Остроты Люкса давно заготовленные, опробованные, но он выдает их с удовольствием.
- Я Сатурн! — влетает в комнату несуразное голенастое существо — шарф вокруг головы и поверх — шляпа. И означает это, вероятно, что ворвавшееся чучело вовсе не инопланетянин, а работница кинотеатра с одноименным космическим названием.
Люкс почему-то вскочил как ужаленный и увел странную даму в коридор. Там он с ней пошептался, после чего та исчезла.
Уж не роман ли у старого бонвивана?
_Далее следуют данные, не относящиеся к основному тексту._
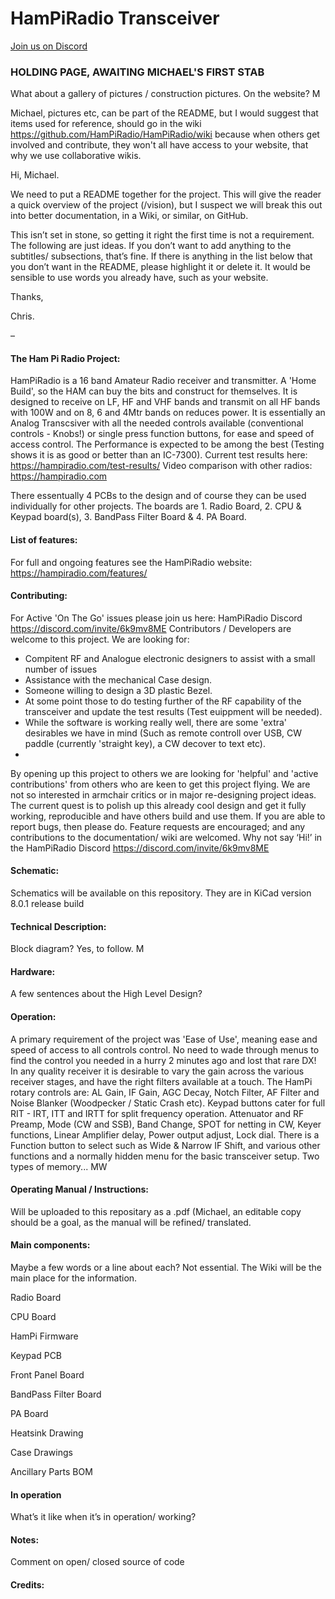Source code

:# HamPiRadio Transceiver

[Join us on Discord](https://discord.com/invite/6k9mv8ME)

### HOLDING PAGE, AWAITING MICHAEL'S FIRST STAB

What about a gallery of pictures / construction pictures. On the website? M

Michael, pictures etc, can be part of the README, but I would suggest that items used for reference, should go in the wiki https://github.com/HamPiRadio/HamPiRadio/wiki because when others get involved and contribute, they won't all have access to your website, that why we use collaborative wikis.

Hi, Michael.

We need to put a README together for the project. This will give the reader a quick overview of the project (/vision), but I suspect we will break this out into better documentation, in a Wiki, or similar, on GitHub.

This isn’t set in stone, so getting it right the first time is not a requirement. The following are just ideas. If you don’t want to add anything to the subtitles/ subsections, that’s fine. If there is anything in the list below that you don’t want in the README, please highlight it or delete it. It would be sensible to use words you already have, such as your website.

Thanks,

Chris.

–

#### The Ham Pi Radio Project:
HamPiRadio is a 16 band Amateur Radio receiver and transmitter.  A 'Home Build', so the HAM can buy the bits and construct for themselves.
It is designed to receive on LF, HF and VHF bands and transmit on all HF bands with 100W and on 8, 6 and 4Mtr bands on reduces power.
It is essentially an Analog Transcsiver with all the needed controls available (conventional controls - Knobs!) or single press function buttons, for ease and speed of access control.
The Performance is expected to be among the best (Testing shows it is as good or better than an IC-7300).
Current test results here: https://hampiradio.com/test-results/
Video comparison with other radios: https://hampiradio.com

There essentually 4 PCBs to the design and of course they can be used individually for other projects.  The boards are 1. Radio Board, 2. CPU & Keypad board(s), 3. BandPass Filter Board & 4. PA Board.

#### List of features:
For full and ongoing features see the HamPiRadio website:  https://hampiradio.com/features/

#### Contributing:
For Active 'On The Go' issues please join us here:  HamPiRadio Discord https://discord.com/invite/6k9mv8ME
Contributors / Developers are welcome to this project. We are looking for:
- Compitent RF and Analogue electronic designers to assist with a small number of issues
- Assistance with the mechanical Case design.
- Someone willing to design a 3D plastic Bezel.
- At some point those to do testing further of the RF capability of the transceiver and update the test results (Test euippment will be needed).
- While the software is working really well, there are some 'extra' desirables we have in mind (Such as remote controll over USB, CW paddle (currently 'straight key), a CW decover to text etc).
- 
By opening up this project to others we are looking for 'helpful' and 'active contributions' from others who are keen to get this project flying. We are not so interested in armchair critics or in major re-designing project ideas. The current quest is to polish up this already cool design and get it fully working, reproducible and have others build and use them.
If you are able to report bugs, then please do. Feature requests are encouraged; and any contributions to the documentation/ wiki are welcomed. Why not say ‘Hi!’ in the HamPiRadio Discord https://discord.com/invite/6k9mv8ME 

#### Schematic:
Schematics will be available on this repository. They are in KiCad version 8.0.1 release build


#### Technical Description:
Block diagram? Yes, to follow. M

#### Hardware:
A few sentences about the High Level Design?

#### Operation:
A primary requirement of the project was 'Ease of Use', meaning ease and speed of access to all controls control. No need to wade through menus to find the control you needed in a hurry 2 minutes ago and lost that rare DX!
In any quality receiver it is desirable to vary the gain across the various receiver stages, and have the right filters available at a touch.
The HamPi rotary controls are: AL Gain, IF Gain, AGC Decay, Notch Filter, AF Filter and Noise Blanker (Woodpecker / Static Crash etc).
Keypad buttons cater for full RIT - IRT, ITT and IRTT for split frequency operation. Attenuator and RF Preamp, Mode (CW and SSB), Band Change, SPOT for netting in CW, Keyer functions, Linear Amplifier  delay,
  Power output adjust, Lock dial. There is a Function button to select such as  Wide & Narrow IF Shift, and various other functions and a normally hidden menu for the basic transceiver setup.
Two types of memory...  MW

#### Operating Manual / Instructions:
Will be uploaded to this repositary as a .pdf (Michael, an editable copy should be a goal, as the manual will be refined/ translated.

#### Main components:
Maybe a few words or a line about each? Not essential. The Wiki will be the main place for the information.

Radio Board




CPU Board




HamPi Firmware




Keypad PCB




Front Panel Board




BandPass Filter Board




PA Board




Heatsink Drawing




Case Drawings




Ancillary Parts BOM




#### In operation
What’s it like when it’s in operation/ working?

#### Notes:
Comment on open/ closed source of code

#### Credits:





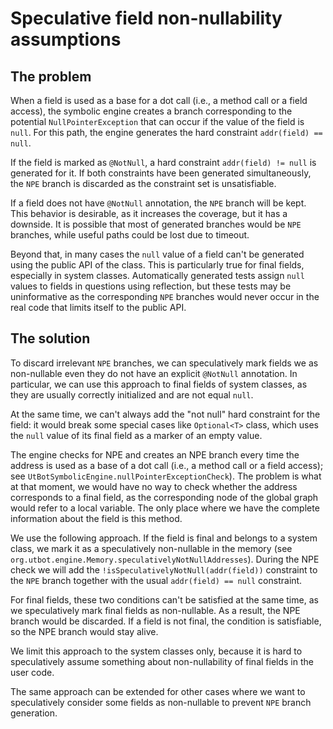 # Speculative field non-nullability assumptions

## The problem

When a field is used as a base for a dot call (i.e., a method call or a field access),
the symbolic engine creates a branch corresponding to the potential `NullPointerException`
that can occur if the value of the field is `null`. For this path, the engine generates
the hard constraint `addr(field) == null`.

If the field is marked as `@NotNull`, a hard constraint `addr(field) != null` is generated
for it. If both constraints have been generated simultaneously, the `NPE` branch is discarded
as the constraint set is unsatisfiable.

If a field does not have `@NotNull` annotation, the `NPE` branch will be kept. This behavior
is desirable, as it increases the coverage, but it has a downside. It is possible that
most of generated branches would be `NPE` branches, while useful paths could be lost due to timeout.

Beyond that, in many cases the `null` value of a field can't be generated using the public API
of the class. This is particularly true for final fields, especially in system classes.
Automatically generated tests assign `null` values to fields in questions using reflection,
but these tests may be uninformative as the corresponding `NPE` branches would never occur
in the real code that limits itself to the public API.

## The solution

To discard irrelevant `NPE` branches, we can speculatively mark fields we as non-nullable even they
do not have an explicit `@NotNull` annotation. In particular, we can use this approach to final
fields of system classes, as they are usually correctly initialized and are not equal `null`.

At the same time, we can't always add the "not null" hard constraint for the field: it would break
some special cases like `Optional<T>` class, which uses the `null` value of its final field
as a marker of an empty value.

The engine checks for NPE and creates an NPE branch every time the address is used
as a base of a dot call (i.e., a method call or a field access);
see `UtBotSymbolicEngine.nullPointerExceptionCheck`). The problem is what at that moment, we would have
no way to check whether the address corresponds to a final field, as the corresponding node
of the global graph would refer to a local variable. The only place where we have the complete
information about the field is this method.

We use the following approach. If the field is final and belongs to a system class,
we mark it as a speculatively non-nullable in the memory
(see `org.utbot.engine.Memory.speculativelyNotNullAddresses`). During the NPE check
we will add the `!isSpeculativelyNotNull(addr(field))` constraint
to the `NPE` branch together with the usual `addr(field) == null` constraint.

For final fields, these two conditions can't be satisfied at the same time, as we speculatively
mark final fields as non-nullable. As a result, the NPE branch would be discarded. If a field
is not final, the condition is satisfiable, so the NPE branch would stay alive.

We limit this approach to the system classes only, because it is hard to speculatively assume
something about non-nullability of final fields in the user code.

The same approach can be extended for other cases where we want to speculatively consider some
fields as non-nullable to prevent `NPE` branch generation.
Мне-то казалось, что он одинок, иначе откуда этот дух неприкаянности? Загадка…
Мы проезжаем мимо пустого базара. В глубине его ряды торговцев из Средней Азии с почерневшим урюком, и у ворот старуха продает ситцевые фартуки.
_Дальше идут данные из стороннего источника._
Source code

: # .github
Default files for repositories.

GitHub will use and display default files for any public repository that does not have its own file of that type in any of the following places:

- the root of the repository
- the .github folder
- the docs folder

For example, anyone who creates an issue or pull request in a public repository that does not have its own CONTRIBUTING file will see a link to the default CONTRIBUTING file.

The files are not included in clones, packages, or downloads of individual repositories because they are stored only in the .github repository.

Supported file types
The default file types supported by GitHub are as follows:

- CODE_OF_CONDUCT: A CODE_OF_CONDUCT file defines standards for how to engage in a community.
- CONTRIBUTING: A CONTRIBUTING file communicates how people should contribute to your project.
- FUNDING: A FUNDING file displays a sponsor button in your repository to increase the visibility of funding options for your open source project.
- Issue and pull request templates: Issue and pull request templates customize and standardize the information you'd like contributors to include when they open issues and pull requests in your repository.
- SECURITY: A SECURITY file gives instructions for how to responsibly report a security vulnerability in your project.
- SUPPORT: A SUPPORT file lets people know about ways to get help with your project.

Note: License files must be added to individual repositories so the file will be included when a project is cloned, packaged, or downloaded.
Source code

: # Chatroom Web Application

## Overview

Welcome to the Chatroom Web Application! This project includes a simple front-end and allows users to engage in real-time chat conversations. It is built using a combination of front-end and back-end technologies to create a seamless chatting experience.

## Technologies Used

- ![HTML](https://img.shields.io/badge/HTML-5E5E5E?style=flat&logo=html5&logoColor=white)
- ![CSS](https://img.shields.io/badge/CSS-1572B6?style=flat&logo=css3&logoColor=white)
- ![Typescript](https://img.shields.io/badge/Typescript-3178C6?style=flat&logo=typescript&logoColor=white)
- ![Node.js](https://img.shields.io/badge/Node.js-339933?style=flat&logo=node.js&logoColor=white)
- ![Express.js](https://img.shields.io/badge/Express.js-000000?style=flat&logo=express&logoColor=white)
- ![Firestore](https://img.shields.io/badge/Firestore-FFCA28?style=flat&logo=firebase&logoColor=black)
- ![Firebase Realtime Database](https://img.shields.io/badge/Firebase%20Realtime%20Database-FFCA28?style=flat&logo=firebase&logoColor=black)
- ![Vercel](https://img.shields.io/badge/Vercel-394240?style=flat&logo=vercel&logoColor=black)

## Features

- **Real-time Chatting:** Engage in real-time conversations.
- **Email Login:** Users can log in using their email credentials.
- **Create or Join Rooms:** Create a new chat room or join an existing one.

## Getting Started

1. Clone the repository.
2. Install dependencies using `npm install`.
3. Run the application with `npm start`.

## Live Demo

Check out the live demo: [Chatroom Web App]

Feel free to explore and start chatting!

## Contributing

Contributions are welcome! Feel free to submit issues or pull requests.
- Не только хорошая еда, но и хорошая одежа, — выкрикивает она нехитрый рекламный девиз и топчется на месте.
- Это вам не Привоз! — ностальгическая улыбка бродит по лицу Бенциона. — Вы заметили, что в магазинах, кроме фарша из сухофруктов, ничего нет? Я бы мог вас пригласить на домашний обед…
После лекции мы добрались до пятиэтажки на окраине города. В лицо ударил запах затхлого, неухоженного жилища. Из комнаты вышла женщина с поварешкой и, смутившись, исчезла. Я сразу узнала ее. Это была «Сатурн», но без маскарадного облачения, в темном платье, едва прикрывавшем худые колени.
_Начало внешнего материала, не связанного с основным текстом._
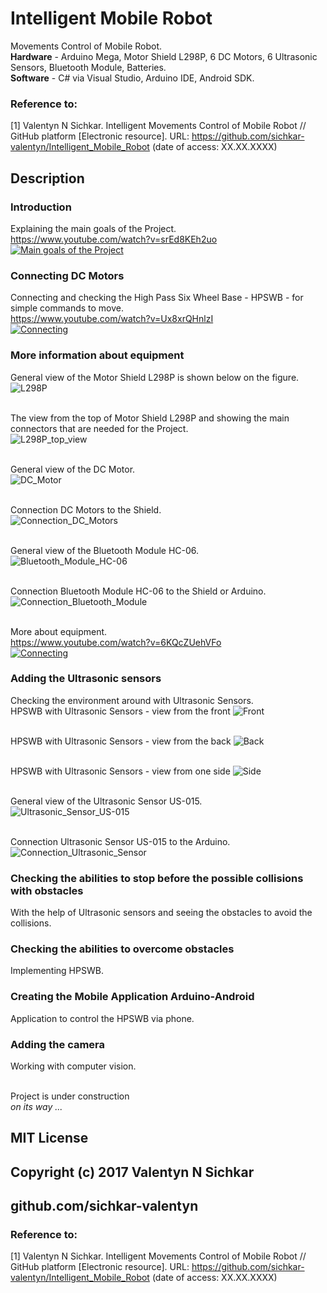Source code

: # Intelligent Mobile Robot
Movements Control of Mobile Robot.
<br/><b>Hardware</b> - Arduino Mega, Motor Shield L298P, 6 DC Motors, 6 Ultrasonic Sensors, Bluetooth Module, Batteries.
<br/><b>Software</b> - C# via Visual Studio, Arduino IDE, Android SDK.

### Reference to:
[1] Valentyn N Sichkar. Intelligent Movements Control of Mobile Robot // GitHub platform [Electronic resource]. URL: https://github.com/sichkar-valentyn/Intelligent_Mobile_Robot (date of access: XX.XX.XXXX)

## Description
### Introduction
Explaining the main goals of the Project.
<br/>https://www.youtube.com/watch?v=srEd8KEh2uo
<br>[![Main goals of the Project](https://img.youtube.com/vi/srEd8KEh2uo/0.jpg)](https://www.youtube.com/watch?v=srEd8KEh2uo)

### Connecting DC Motors
Connecting and checking the High Pass Six Wheel Base - HPSWB - for simple commands to move.
<br/>https://www.youtube.com/watch?v=Ux8xrQHnlzI
<br>[![Connecting](https://img.youtube.com/vi/Ux8xrQHnlzI/0.jpg)](https://www.youtube.com/watch?v=Ux8xrQHnlzI)

### More information about equipment
General view of the Motor Shield L298P is shown below on the figure.
![L298P](images/L298P.jpg)

<br/>The view from the top of Motor Shield L298P and showing the main connectors that are needed for the Project.
<br/>![L298P_top_view](images/L298P_top_view.png)

<br/>General view of the DC Motor.
<br/>![DC_Motor](images/DC_Motors.png)

<br/>Connection DC Motors to the Shield.
<br/>![Connection_DC_Motors](images/DC_Motors_7.png)

<br/>General view of the Bluetooth Module HC-06.
<br/>![Bluetooth_Module_HC-06](images/Bluetooth_Module_HC-06.jpg)

<br/>Connection Bluetooth Module HC-06 to the Shield or Arduino.
<br/>![Connection_Bluetooth_Module](images/HC-06_Connectors.jpg)

<br/>More about equipment.
<br/>https://www.youtube.com/watch?v=6KQcZUehVFo
<br>[![Connecting](https://img.youtube.com/vi/6KQcZUehVFo/0.jpg)](https://www.youtube.com/watch?v=6KQcZUehVFo)


### Adding the Ultrasonic sensors
Checking the environment around with Ultrasonic Sensors.
<br/>HPSWB with Ultrasonic Sensors - view from the front
![Front](images/SWB_with_Ultrasonic_Sensors_Front.jpg)

<br/>HPSWB with Ultrasonic Sensors - view from the back
![Back](images/SWB_with_Ultrasonic_Sensors_Back.jpg)

<br/>HPSWB with Ultrasonic Sensors - view from one side
![Side](images/SWB_with_Ultrasonic_Sensors_Side.jpg)

<br/>General view of the Ultrasonic Sensor US-015.
<br/>![Ultrasonic_Sensor_US-015](images/Ultrasonic_Sensor_US-015.jpg)

<br/>Connection Ultrasonic Sensor US-015 to the Arduino.
<br/>![Connection_Ultrasonic_Sensor](images/Connection_Ultrasonic_Sensor.jpg)

### Checking the abilities to stop before the possible collisions with obstacles
With the help of Ultrasonic sensors and seeing the obstacles to avoid the collisions.

### Checking the abilities to overcome obstacles
Implementing HPSWB.

### Creating the Mobile Application Arduino-Android
Application to control the HPSWB via phone.

### Adding the camera
Working with computer vision.

<br/>Project is under construction
<br/>_on its way ..._

## MIT License
## Copyright (c) 2017 Valentyn N Sichkar
## github.com/sichkar-valentyn
### Reference to:
[1] Valentyn N Sichkar. Intelligent Movements Control of Mobile Robot // GitHub platform [Electronic resource]. URL: https://github.com/sichkar-valentyn/Intelligent_Mobile_Robot (date of access: XX.XX.XXXX)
«А Люкс — каков ходок, — подумала я. — Пусть дама странновата, но моложе его вдвое. Как согласилась на неравный брак?»
- Это моя дочь! — опустил глаза Люкс и крикнул в кухню: — Марка, у нас гости!
Дочь явилась, сдергивая на ходу фартук, и улыбнулась так широко, что улыбка расползлась от уха до уха.
- Садитесь, пожалуйста.
Я огляделась — еврейское местечко в городском квартале. Присела на тахту с залоснившимися подушками-»думками» и распластанными козьими шкурами. На меня вдруг повалились коробки, ящики, пакеты. Девушка, смущаясь, собирала хлам, а я осматривала комнату. На стенах репродукции из «Огонька». В тусклое зеркало воткнуты открытки и вылинявшие искусственные цветы. Однако стол накрыт скатертью, и блестят три свеженачищенных серебряных прибора — единственное, что осталось из маминого дома.
За обедом дочь болтала без умолку, захлебываясь от хохота.
- Марка, перестань бить в чайник! — беззлобно пытался остановить Люкс болтовню дочери, но она не унималась.
- Папа! Ты еще не показал это, — дочь сдернула байковое одеяло, покрывавшее ящики, и под ним оказалась старинная фисгармония с рассохшейся крышкой.
- Выбросили на свалку, когда ломали особняк напротив. — Бенилюкс опустил на педали отекшие старческие ноги, и тяжело задышали меха.
Он коснулся клавиш, и я явственно услышала жалобный стон, прерывистые детские всхлипы и шепот молитвы.
Старик провожал меня и был грустным.
- Я выжат как лимон. У меня дома собственная Стена плача. Эта переросшая девочка — я ее зову Марка — мое несчастье, мои путы. Но поверьте, это дитя любви.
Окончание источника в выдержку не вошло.